Importance of Supplements in your Diet
Are you getting enough nutrients in your diet to ensure optimal health? Even Americans often suffer nutritional deficiencies! This is often true of dieters and athletes. Including supplements in your diet is an important step towards protecting against such deficiencies.
Why do you suppose so many people in the U.S. consume insufficient amounts of at least one or more essential vitamins and minerals? Perhaps one of the main causes of malnutrition in our country is living off diets that consist mainly of high-calorie, high-fat foods that offer very little nutritional value! Fast food is a prime example of this type of diet.
Consequences of Nutrient Depletion in Athletes
Everyone has daily nutritional needs. Active individuals typically need extra amounts of water, electrolytes, magnesium, iron, calcium, protein, fat (especially Omega-3 fatty acids), carbohydrates, B vitamins, antioxidants, and other nutrients.
During intense physical activity, the body undergoes metabolic changes that require reaching into the body’s store of nutrients.
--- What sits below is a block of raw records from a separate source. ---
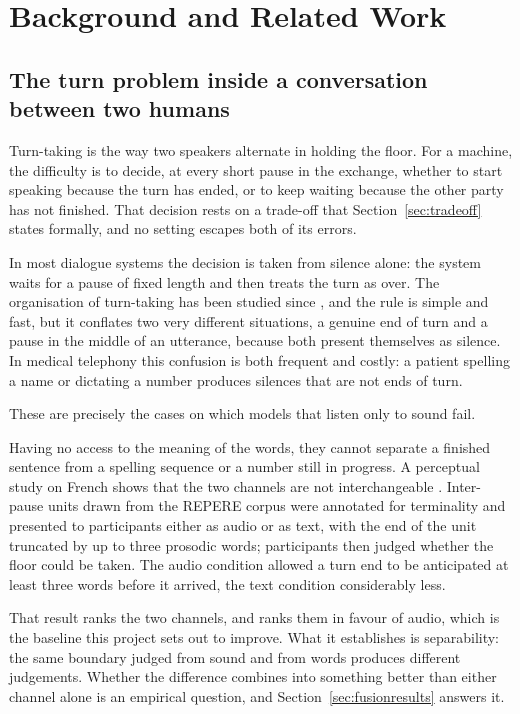 \chapter{Background and Related Work}
\label{ch:background}

\section{The turn problem inside a conversation between two humans}
\label{sec:turntaking}

Turn-taking is the way two speakers alternate in holding the floor. For a machine, the
difficulty is to decide, at every short pause in the exchange, whether to start speaking
because the turn has ended, or to keep waiting because the other party has not finished.
That decision rests on a trade-off that Section~\ref{sec:tradeoff} states formally, and no
setting escapes both of its errors. 

In most dialogue systems the decision is taken from
silence alone: the system waits for a pause of fixed length and then treats the turn as
over. The organisation of turn-taking has been studied since \citet{sacks1974turntaking},
and the rule is simple and fast, but it conflates two very different situations, a
genuine end of turn and a pause in the middle of an utterance, because both present
themselves as silence. In medical telephony this confusion is both frequent and costly: a
patient spelling a name or dictating a number produces silences that are not ends of turn.

These are precisely the cases on which models that listen only to sound fail. 

Having no access to the meaning of the words, they cannot separate a finished sentence from a
spelling sequence or a number still in progress. A perceptual study on French shows that the two channels are not interchangeable
\citep{uro2024perceptive}. Inter-pause units drawn from the REPERE corpus were annotated
for terminality and presented to participants either as audio or as text, with the end of
the unit truncated by up to three prosodic words; participants then judged whether the floor
could be taken. The audio condition allowed a turn end to be anticipated at least three
words before it arrived, the text condition considerably less.

That result ranks the two channels, and ranks them in favour of audio, which is the baseline
this project sets out to improve. What it establishes is separability: the same boundary
judged from sound and from words produces different judgements. Whether the difference
combines into something better than either channel alone is an empirical question, and
Section~\ref{sec:fusionresults} answers it.

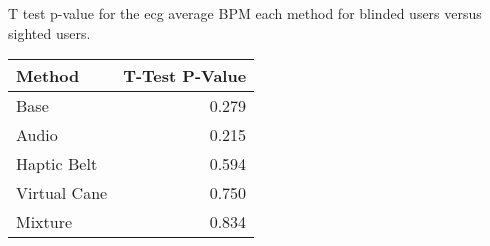 
\centering
\caption{T test p-value for the ecg average BPM each method for blinded users versus sighted users.}
\label{tab:ttest_ecg_bpm}
\begin{tabular}{lr}
\toprule
      Method &  T-Test P-Value \\
\midrule
        Base &           0.279 \\
       Audio &           0.215 \\
 Haptic Belt &           0.594 \\
Virtual Cane &           0.750 \\
     Mixture &           0.834 \\
\bottomrule
\end{tabular}
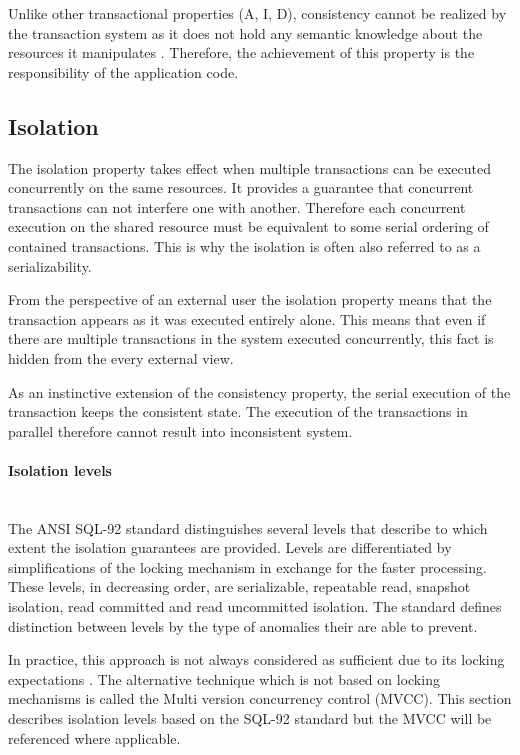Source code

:\documentclass[oneside,
  digital, %
  table,   %
  nolof,     %
  nolot,     %
]{fithesis3}
\newcommand{\newlinepar}[1]{\paragraph{#1}\needspace{4\baselineskip}\mbox{}\\}
\begin{document}
Unlike other transactional properties (A, I, D), consistency cannot be realized by the transaction system as it does not hold any semantic knowledge about the resources it manipulates \cite{java_tran_processing}. Therefore, the achievement of this property is the responsibility of the application code.

\subsection{Isolation}

The isolation property takes effect when multiple transactions can be executed concurrently on the same resources. It provides a guarantee that concurrent transactions can not interfere one with another. Therefore each concurrent execution on the shared resource must be equivalent to some serial ordering of contained transactions. This is why the isolation is often also referred to as a serializability.

From the perspective of an external user the isolation property means that the transaction appears as it was executed entirely alone. This means that even if there are multiple transactions in the system executed concurrently, this fact is hidden from the every external view.

As an instinctive extension of the consistency property, the serial execution of the transaction keeps the consistent state. The execution of the transactions in parallel therefore cannot result into inconsistent system.

\newlinepar{Isolation levels}

The ANSI SQL-92 \cite{sql-92} standard distinguishes several levels that describe to which extent the isolation guarantees are provided. Levels are differentiated by simplifications of the locking mechanism in exchange for the faster processing. These levels, in decreasing order, are serializable, repeatable read, snapshot isolation, read committed and read uncommitted isolation. The standard defines distinction between levels by the type of anomalies their are able to prevent. 

In practice, this approach is not always considered as sufficient due to its locking expectations \cite{ansi-sql-critique}. The alternative technique which is not based on locking mechanisms is called the Multi version concurrency control (MVCC). This section describes isolation levels based on the SQL-92 standard but the MVCC will be referenced where applicable.
\end{document}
After exercise, the body goes through a period of adaptation and recovery. During both strenuous activity and the recovery process afterwards, athletes need to replenish the essential nutrients in their bodies to avoid the consequences of nutrient depletion.
What are some possible results of nutritional deficiencies among athletes? Inadequate nutrition may result in only minor health issues, such as lack of energy, or it may lead to more serious health complications, including death.
Let’s take a look at female runners, for example. This particular group of athletes has been prone to suffer anemia due to insufficient iron intake. Iron-poor blood does not carry enough oxygen from the lungs to the rest of the body. Anemia can cause dizziness, shortness of breath, heart palpitations, and fatigue. It can make one feel weak and irritable. Severe anemia may be associated with even more detrimental symptoms, including passing out and/or heart attack.
Female runners are also frequently deficient in calcium. Calcium is essential in many of the body’s metabolic processes and for proper blood clotting. It builds strong bones and teeth and is a major structural component of soft tissues. Calcium deficits can result in weakened bones. Therefore, female runners who do not get enough calcium are at greater risk of stress fractures.
Diets that include sufficient amounts of fat are also necessary to support good health in active females. According to the Journal of the International Society of Sports Nutrition, research has found that female athletes who consume too little dietary fat may be at risk of sports injuries. Test results concluded that “injured runners had significantly lower intakes of total fat…and percentage of kilocalories from fat…compared with non-injured runners.”
Too little protein in one’s diet can negatively affect the body. Lack of protein can cause skin problems. It can lead to fatigue and weakness. In fact, too little protein can hinder the body’s ability to carry out certain processes (repairing and creation of cells and tissues, for instance).
Athletes need plenty of protein in their diets to help maintain blood and repair body tissue after workouts. Protein is necessary in practically all processes that occur within the body, including digestion and metabolism. It contributes to healthy skin, hair, and nails, as well as healthy bones and strong muscles. Protein also boosts the immune system to ward off disease.
Insufficient water consumption can lead to dehydration. Dehydration can be quite dangerous…even deadly. Adequate amounts of water consumption is essential to maintain enough blood and other fluids in the body for proper body functioning. Active people lose more water from the body during exercise and should take care to hydrate enough to compensate for this loss.
How Supplements May Help Active People
Although athletes may strive to follow healthier eating habits, they may not always get enough essential nutrients through diet alone to support their active lifestyles.
Of course, if you eat a well-balanced diet that consists of an adequate amount of calories to fuel your active body, you most likely will not experience any grave nutrient shortages. The problem, once again, is that most Americans in general just don’t eat enough of all the essential food groups to guarantee that they will not become deficient in one or more nutrients.
If you’re an active person, it may be even more important to include supplements in your daily diet. Supplements can help to protect against diet deficits that may be related to your active lifestyle. In turn, supplements can reduce your risk of sports injuries while boosting your energy level and improving your performance.